A horrid thought struck me, one I hesitated even to voice though it shouldn't matter after so many years had passed. I just had to know.
"You didn't by any chance take Ange to that picnic and forget all about her after we met, did you, Jos?" I demanded, peering sternly over the tops of my eyeglasses.
"Well, now, Katy, I didn't 'xactly -take- her. We all went in the hay wagon together, you recollect, but I might have sat beside her." Josiah had the good grace to squirm a bit.
"And might you have sat beside her to eat lunch?" I prodded, ignoring Martha's smothered giggles.
"Well, now that you mention it, I do recall something of the sort." Josiah admitted reluctantly. "But we'd never had what you might call an understanding or any such."
"Maybe -you- didn't, Josiah Eldwood, but I'll bet you a pretty penny that Angeline did. Oh, my soul! All those years when I tried to be friendly she must have thought I knew I'd turned you away from her and was flaunting it in her face."

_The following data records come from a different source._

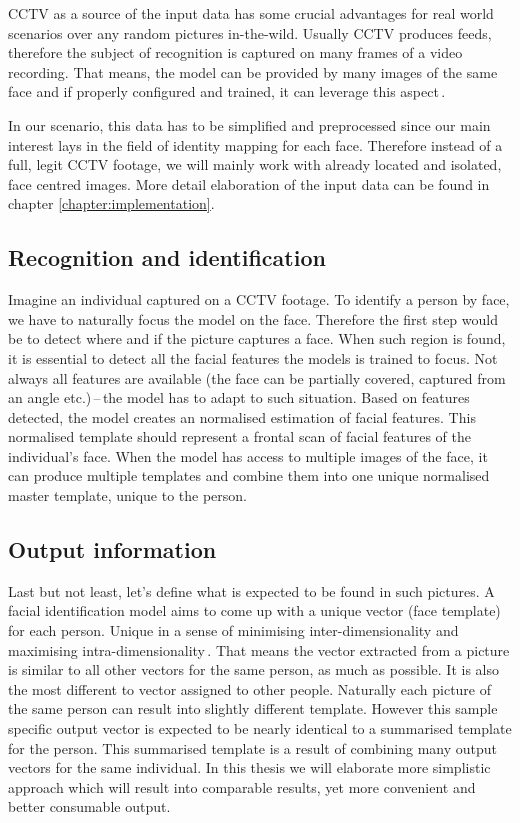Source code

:CCTV as a source of the input data has some crucial advantages for real world scenarios over any random pictures in-the-wild. Usually CCTV produces feeds, therefore the subject of recognition is captured on many frames of a video recording. That means, the model can be provided by many images of the same face and if properly configured and trained, it can leverage this aspect\,\cite{biometricguide}.

In our scenario, this data has to be simplified and preprocessed since our main interest lays in the field of identity mapping for each face. Therefore instead of a full, legit CCTV footage, we will mainly work with already located and isolated, face centred images. More detail elaboration of the input data can be found in chapter \ref{chapter:implementation}.

\subsection{Recognition and identification}

Imagine an individual captured on a CCTV footage. To identify a person by face, we have to naturally focus the model on the face. Therefore the first step would be to detect where and if the picture captures a face. When such region is found, it is essential to detect all the facial features the models is trained to focus. Not always all features are available (the face can be partially covered, captured from an angle etc.)\,--\,the model has to adapt to such situation. Based on features detected, the model creates an normalised estimation of facial features. This normalised template should represent a frontal scan of facial features of the individual's face. When the model has access to multiple images of the face, it can produce multiple templates and combine them into one unique normalised master template, unique to the person.

\subsection{Output information}

Last but not least, let's define what is expected to be found in such pictures. A facial identification model aims to come up with a unique vector (face template) for each person. Unique in a sense of minimising inter-dimensionality and maximising intra-dimensionality\,\cite{jain2000biometric}. That means the vector extracted from a picture is similar to all other vectors for the same person, as much as possible. It is also the most different to vector assigned to other people. Naturally each picture of the same person can result into slightly different template. However this sample specific output vector is expected to be nearly identical to a summarised template for the person. This summarised template is a result of combining many output vectors for the same individual. In this thesis we will elaborate more simplistic approach which will result into comparable results, yet more convenient and better consumable output.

Rama had taken advantage of my preoccupation to carry off my ball of yarn. Martha untangled it from two chairs, an end table ,rescued it from the cat's paws, rewound and replaced it on my lap.
"Don't look so tragic, dear," she said. "You really didn't know so it's Uncle Jos who should be feeling remorseful, if anyone needs to after all this time. And he looks rather pleased with himself, I would say."
He did at that, slyly grinning at me with twinkling eyes, and suddenly the whole thing struck me as being very funny. Rama accepted our laughter as a tribute to his clowning and redoubled his efforts to amuse us so the evening settled into a happy mood after all.